=== RECORD EXTRACTS ===

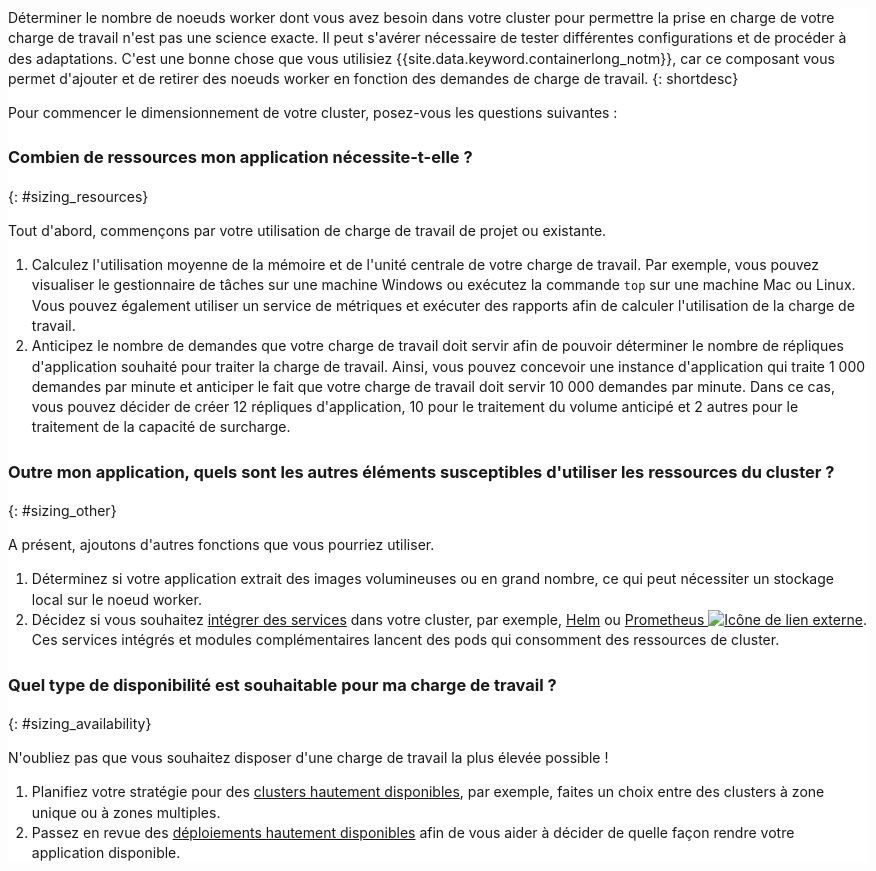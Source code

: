 Déterminer le nombre de noeuds worker dont vous avez besoin dans votre cluster pour permettre la prise en charge de votre charge de travail n'est pas une science exacte. Il peut s'avérer nécessaire de tester différentes configurations et de procéder à des adaptations. C'est une bonne chose que vous utilisiez {{site.data.keyword.containerlong_notm}}, car ce composant vous permet d'ajouter et de retirer des noeuds worker en fonction des demandes de charge de travail.
{: shortdesc}

Pour commencer le dimensionnement de votre cluster, posez-vous les questions suivantes :

### Combien de ressources mon application nécessite-t-elle ?
{: #sizing_resources}

Tout d'abord, commençons par votre utilisation de charge de travail de projet ou existante.

1.  Calculez l'utilisation moyenne de la mémoire et de l'unité centrale de votre charge de travail. Par exemple, vous pouvez visualiser le gestionnaire de tâches sur une machine Windows ou exécutez la commande `top` sur une machine Mac ou Linux. Vous pouvez également utiliser un service de métriques et exécuter des rapports afin de calculer l'utilisation de la charge de travail.
2.  Anticipez le nombre de demandes que votre charge de travail doit servir afin de pouvoir déterminer le nombre de répliques d'application souhaité pour traiter la charge de travail. Ainsi, vous pouvez concevoir une instance d'application qui traite 1 000 demandes par minute et anticiper le fait que votre charge de travail doit servir 10 000 demandes par minute. Dans ce cas, vous pouvez décider de créer 12 répliques d'application, 10 pour le traitement du volume anticipé et 2 autres pour le traitement de la capacité de surcharge.

### Outre mon application, quels sont les autres éléments susceptibles d'utiliser les ressources du cluster ?
{: #sizing_other}

A présent, ajoutons d'autres fonctions que vous pourriez utiliser.



1.  Déterminez si votre application extrait des images volumineuses ou en grand nombre, ce qui peut nécessiter un stockage local sur le noeud worker.
2.  Décidez si vous souhaitez [intégrer des services](/docs/containers?topic=containers-supported_integrations#supported_integrations) dans votre cluster, par exemple, [Helm](/docs/containers?topic=containers-helm#public_helm_install) ou [Prometheus ![Icône de lien externe](../icons/launch-glyph.svg "Icône de lien externe")](https://github.com/coreos/prometheus-operator/tree/master/contrib/kube-prometheus). Ces services intégrés et modules complémentaires lancent des pods qui consomment des ressources de cluster.

### Quel type de disponibilité est souhaitable pour ma charge de travail ?
{: #sizing_availability}

N'oubliez pas que vous souhaitez disposer d'une charge de travail la plus élevée possible !

1.  Planifiez votre stratégie pour des [clusters hautement disponibles](/docs/containers?topic=containers-ha_clusters#ha_clusters), par exemple, faites un choix entre des clusters à zone unique ou à zones multiples.
2.  Passez en revue des [déploiements hautement disponibles](/docs/containers?topic=containers-app#highly_available_apps) afin de vous aider à décider de quelle façon rendre votre application disponible.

===

Output the records above verbatim. Pictures stay out.

Source code

: Déterminer le nombre de noeuds worker dont vous avez besoin dans votre cluster pour permettre la prise en charge de votre charge de travail n'est pas une science exacte. Il peut s'avérer nécessaire de tester différentes configurations et de procéder à des adaptations. C'est une bonne chose que vous utilisiez {{site.data.keyword.containerlong_notm}}, car ce composant vous permet d'ajouter et de retirer des noeuds worker en fonction des demandes de charge de travail.
{: shortdesc}

Pour commencer le dimensionnement de votre cluster, posez-vous les questions suivantes :

### Combien de ressources mon application nécessite-t-elle ?
{: #sizing_resources}

Tout d'abord, commençons par votre utilisation de charge de travail de projet ou existante.

1.  Calculez l'utilisation moyenne de la mémoire et de l'unité centrale de votre charge de travail. Par exemple, vous pouvez visualiser le gestionnaire de tâches sur une machine Windows ou exécutez la commande `top` sur une machine Mac ou Linux. Vous pouvez également utiliser un service de métriques et exécuter des rapports afin de calculer l'utilisation de la charge de travail.
2.  Anticipez le nombre de demandes que votre charge de travail doit servir afin de pouvoir déterminer le nombre de répliques d'application souhaité pour traiter la charge de travail. Ainsi, vous pouvez concevoir une instance d'application qui traite 1 000 demandes par minute et anticiper le fait que votre charge de travail doit servir 10 000 demandes par minute. Dans ce cas, vous pouvez décider de créer 12 répliques d'application, 10 pour le traitement du volume anticipé et 2 autres pour le traitement de la capacité de surcharge.

### Outre mon application, quels sont les autres éléments susceptibles d'utiliser les ressources du cluster ?
{: #sizing_other}

A présent, ajoutons d'autres fonctions que vous pourriez utiliser.



1.  Déterminez si votre application extrait des images volumineuses ou en grand nombre, ce qui peut nécessiter un stockage local sur le noeud worker.
2.  Décidez si vous souhaitez [intégrer des services](/docs/containers?topic=containers-supported_integrations#supported_integrations) dans votre cluster, par exemple, [Helm](/docs/containers?topic=containers-helm#public_helm_install) ou [Prometheus ![Icône de lien externe](../icons/launch-glyph.svg "Icône de lien externe")](https://github.com/coreos/prometheus-operator/tree/master/contrib/kube-prometheus). Ces services intégrés et modules complémentaires lancent des pods qui consomment des ressources de cluster.

### Quel type de disponibilité est souhaitable pour ma charge de travail ?
{: #sizing_availability}

N'oubliez pas que vous souhaitez disposer d'une charge de travail la plus élevée possible !

1.  Planifiez votre stratégie pour des [clusters hautement disponibles](/docs/containers?topic=containers-ha_clusters#ha_clusters), par exemple, faites un choix entre des clusters à zone unique ou à zones multiples.
2.  Passez en revue des [déploiements hautement disponibles](/docs/containers?topic=containers-app#highly_available_apps) afin de vous aider à décider de quelle façon rendre votre application disponible.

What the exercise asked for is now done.